* [TASK DIRECTIONS]
Copy each line from the entries that the word "受灭则爱灭" appears in.

* [DATA TO USE]
....
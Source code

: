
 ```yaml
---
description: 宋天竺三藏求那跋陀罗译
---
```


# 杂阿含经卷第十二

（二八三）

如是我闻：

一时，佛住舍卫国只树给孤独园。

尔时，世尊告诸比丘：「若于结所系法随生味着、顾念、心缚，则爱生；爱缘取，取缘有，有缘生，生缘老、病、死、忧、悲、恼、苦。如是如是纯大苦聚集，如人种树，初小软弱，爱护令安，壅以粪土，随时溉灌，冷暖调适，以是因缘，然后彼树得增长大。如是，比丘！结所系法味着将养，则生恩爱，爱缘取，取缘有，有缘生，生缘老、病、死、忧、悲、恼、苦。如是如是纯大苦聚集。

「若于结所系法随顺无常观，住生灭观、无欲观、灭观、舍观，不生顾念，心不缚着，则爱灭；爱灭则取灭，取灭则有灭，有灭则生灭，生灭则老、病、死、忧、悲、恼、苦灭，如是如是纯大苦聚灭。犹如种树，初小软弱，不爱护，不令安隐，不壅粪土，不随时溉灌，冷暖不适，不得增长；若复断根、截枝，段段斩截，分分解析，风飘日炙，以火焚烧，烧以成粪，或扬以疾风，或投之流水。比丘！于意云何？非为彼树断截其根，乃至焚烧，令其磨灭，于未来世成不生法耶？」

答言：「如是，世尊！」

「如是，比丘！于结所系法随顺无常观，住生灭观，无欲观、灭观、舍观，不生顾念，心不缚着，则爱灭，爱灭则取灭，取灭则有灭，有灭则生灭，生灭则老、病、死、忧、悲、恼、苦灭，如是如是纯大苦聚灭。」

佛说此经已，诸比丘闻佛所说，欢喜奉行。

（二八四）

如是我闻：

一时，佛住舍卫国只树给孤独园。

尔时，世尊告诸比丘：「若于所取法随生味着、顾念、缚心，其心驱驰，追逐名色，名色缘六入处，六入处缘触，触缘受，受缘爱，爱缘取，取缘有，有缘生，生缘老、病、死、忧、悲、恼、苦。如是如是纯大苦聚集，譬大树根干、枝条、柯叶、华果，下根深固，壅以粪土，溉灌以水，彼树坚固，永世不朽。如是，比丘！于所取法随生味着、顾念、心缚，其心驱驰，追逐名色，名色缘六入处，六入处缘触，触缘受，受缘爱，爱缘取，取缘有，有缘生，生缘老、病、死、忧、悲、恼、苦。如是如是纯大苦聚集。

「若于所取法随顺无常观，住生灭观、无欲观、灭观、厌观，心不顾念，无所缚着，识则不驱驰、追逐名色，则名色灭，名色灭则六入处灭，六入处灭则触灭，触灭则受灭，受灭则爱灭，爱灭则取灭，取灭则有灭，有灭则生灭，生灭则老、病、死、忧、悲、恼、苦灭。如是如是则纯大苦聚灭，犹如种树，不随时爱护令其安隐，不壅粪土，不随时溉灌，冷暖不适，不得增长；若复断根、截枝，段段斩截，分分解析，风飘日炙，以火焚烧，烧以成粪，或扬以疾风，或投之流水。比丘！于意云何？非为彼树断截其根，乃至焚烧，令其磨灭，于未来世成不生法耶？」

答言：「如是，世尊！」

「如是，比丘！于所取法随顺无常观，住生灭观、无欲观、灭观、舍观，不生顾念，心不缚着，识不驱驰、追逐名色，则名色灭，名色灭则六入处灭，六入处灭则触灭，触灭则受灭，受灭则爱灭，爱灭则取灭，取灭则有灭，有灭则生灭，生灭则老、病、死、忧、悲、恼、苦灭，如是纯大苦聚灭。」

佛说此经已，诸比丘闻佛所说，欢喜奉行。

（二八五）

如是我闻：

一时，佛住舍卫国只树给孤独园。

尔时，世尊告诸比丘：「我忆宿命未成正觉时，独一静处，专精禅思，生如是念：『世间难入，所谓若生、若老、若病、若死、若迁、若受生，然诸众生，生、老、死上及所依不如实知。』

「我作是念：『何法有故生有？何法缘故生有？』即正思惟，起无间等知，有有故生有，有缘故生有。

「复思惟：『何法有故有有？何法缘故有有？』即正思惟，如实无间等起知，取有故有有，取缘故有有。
....
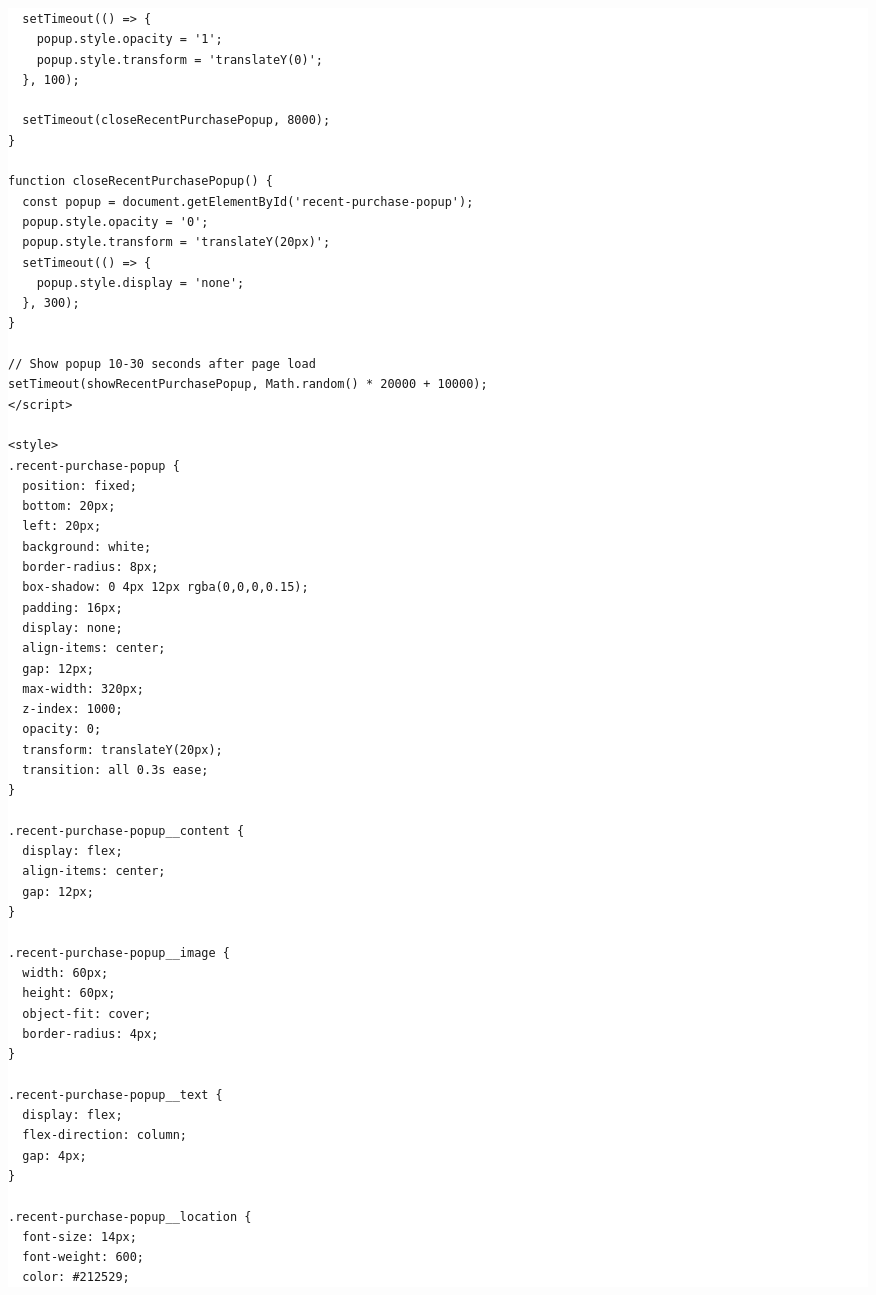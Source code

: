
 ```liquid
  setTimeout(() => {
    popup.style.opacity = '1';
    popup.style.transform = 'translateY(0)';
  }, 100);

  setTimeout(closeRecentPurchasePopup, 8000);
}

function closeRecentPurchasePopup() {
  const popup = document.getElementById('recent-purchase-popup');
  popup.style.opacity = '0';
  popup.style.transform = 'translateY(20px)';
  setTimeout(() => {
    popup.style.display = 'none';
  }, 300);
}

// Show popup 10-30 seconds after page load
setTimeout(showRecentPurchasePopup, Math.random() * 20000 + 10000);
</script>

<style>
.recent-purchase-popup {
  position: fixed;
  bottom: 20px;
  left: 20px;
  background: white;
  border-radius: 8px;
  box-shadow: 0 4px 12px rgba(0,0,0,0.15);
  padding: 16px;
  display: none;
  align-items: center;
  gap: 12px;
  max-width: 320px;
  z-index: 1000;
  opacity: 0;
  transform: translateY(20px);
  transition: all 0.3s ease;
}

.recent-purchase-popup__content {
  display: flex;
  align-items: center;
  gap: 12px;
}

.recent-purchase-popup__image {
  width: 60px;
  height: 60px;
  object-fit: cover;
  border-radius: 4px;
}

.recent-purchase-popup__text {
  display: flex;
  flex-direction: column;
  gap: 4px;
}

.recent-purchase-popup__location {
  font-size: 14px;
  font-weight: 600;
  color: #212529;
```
....
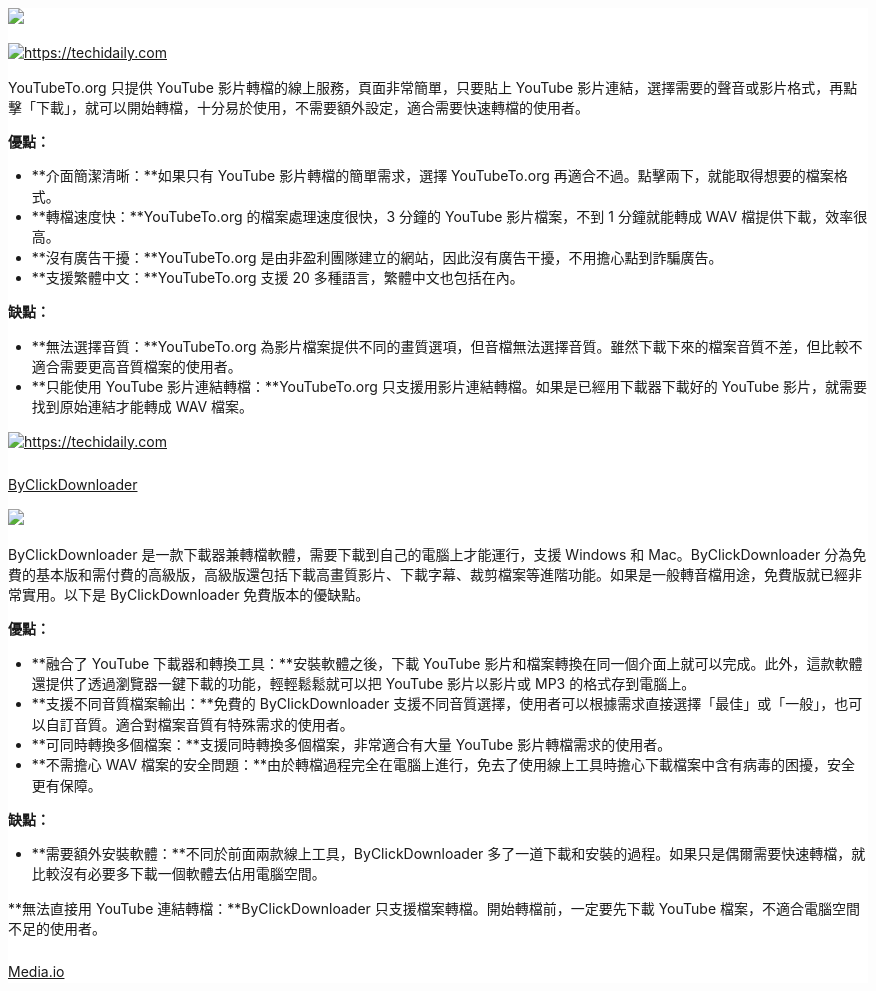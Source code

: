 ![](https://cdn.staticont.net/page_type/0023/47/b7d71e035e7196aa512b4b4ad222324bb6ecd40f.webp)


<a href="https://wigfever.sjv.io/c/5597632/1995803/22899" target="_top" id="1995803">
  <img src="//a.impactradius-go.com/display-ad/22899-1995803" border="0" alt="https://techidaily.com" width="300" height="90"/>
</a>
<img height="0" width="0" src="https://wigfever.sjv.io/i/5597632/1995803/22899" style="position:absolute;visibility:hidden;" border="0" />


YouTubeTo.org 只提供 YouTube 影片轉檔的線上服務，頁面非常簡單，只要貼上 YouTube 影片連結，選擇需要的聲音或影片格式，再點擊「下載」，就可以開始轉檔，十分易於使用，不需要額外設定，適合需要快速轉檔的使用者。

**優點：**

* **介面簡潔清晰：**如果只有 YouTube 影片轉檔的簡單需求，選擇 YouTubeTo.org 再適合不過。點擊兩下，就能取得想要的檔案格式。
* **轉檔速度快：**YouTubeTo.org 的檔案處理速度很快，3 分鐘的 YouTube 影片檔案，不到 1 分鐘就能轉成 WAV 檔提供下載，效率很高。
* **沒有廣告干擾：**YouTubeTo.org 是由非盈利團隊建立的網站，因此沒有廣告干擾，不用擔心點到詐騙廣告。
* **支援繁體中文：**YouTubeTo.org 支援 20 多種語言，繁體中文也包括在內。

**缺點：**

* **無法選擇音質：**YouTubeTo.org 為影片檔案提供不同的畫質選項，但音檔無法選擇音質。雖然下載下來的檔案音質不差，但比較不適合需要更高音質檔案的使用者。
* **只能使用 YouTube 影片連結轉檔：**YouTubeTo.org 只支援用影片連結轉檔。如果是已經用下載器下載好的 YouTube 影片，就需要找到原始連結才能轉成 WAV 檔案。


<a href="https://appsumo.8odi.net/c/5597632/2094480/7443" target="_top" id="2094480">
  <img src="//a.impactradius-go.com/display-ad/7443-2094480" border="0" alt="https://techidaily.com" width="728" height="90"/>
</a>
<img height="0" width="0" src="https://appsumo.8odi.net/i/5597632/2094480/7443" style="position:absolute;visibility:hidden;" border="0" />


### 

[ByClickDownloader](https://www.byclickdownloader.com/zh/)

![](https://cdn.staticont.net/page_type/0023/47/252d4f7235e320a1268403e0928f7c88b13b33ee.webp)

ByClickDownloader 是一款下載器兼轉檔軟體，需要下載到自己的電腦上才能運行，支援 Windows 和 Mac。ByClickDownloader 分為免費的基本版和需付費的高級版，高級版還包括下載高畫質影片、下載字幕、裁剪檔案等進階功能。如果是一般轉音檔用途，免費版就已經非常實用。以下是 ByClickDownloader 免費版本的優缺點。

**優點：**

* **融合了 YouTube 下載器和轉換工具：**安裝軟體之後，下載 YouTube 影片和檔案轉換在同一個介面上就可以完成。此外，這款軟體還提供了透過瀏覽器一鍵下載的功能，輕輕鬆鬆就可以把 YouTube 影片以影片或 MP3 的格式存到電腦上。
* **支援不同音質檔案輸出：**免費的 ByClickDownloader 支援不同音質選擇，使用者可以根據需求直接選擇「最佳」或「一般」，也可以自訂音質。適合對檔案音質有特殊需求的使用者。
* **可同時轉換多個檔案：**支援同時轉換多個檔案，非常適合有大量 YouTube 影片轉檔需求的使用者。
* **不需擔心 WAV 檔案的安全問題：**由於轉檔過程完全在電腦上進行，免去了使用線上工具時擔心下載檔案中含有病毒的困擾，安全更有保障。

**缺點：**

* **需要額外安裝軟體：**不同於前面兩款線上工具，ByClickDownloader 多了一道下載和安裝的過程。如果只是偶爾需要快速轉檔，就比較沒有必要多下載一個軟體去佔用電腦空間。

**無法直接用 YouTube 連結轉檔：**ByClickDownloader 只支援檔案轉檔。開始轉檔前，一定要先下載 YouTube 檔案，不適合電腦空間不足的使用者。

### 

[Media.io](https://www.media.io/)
....
* [EXPECTED OUTPUT]
「若于所取法随顺无常观，住生灭观、无欲观、灭观、厌观，心不顾念，无所缚着，识则不驱驰、追逐名色，则名色灭，名色灭则六入处灭，六入处灭则触灭，触灭则受灭，受灭则爱灭，爱灭则取灭，取灭则有灭，有灭则生灭，生灭则老、病、死、忧、悲、恼、苦灭。如是如是则纯大苦聚灭，犹如种树，不随时爱护令其安隐，不壅粪土，不随时溉灌，冷暖不适，不得增长；若复断根、截枝，段段斩截，分分解析，风飘日炙，以火焚烧，烧以成粪，或扬以疾风，或投之流水。比丘！于意云何？非为彼树断截其根，乃至焚烧，令其磨灭，于未来世成不生法耶？」
「如是，比丘！于所取法随顺无常观，住生灭观、无欲观、灭观、舍观，不生顾念，心不缚着，识不驱驰、追逐名色，则名色灭，名色灭则六入处灭，六入处灭则触灭，触灭则受灭，受灭则爱灭，爱灭则取灭，取灭则有灭，有灭则生灭，生灭则老、病、死、忧、悲、恼、苦灭，如是纯大苦聚灭。」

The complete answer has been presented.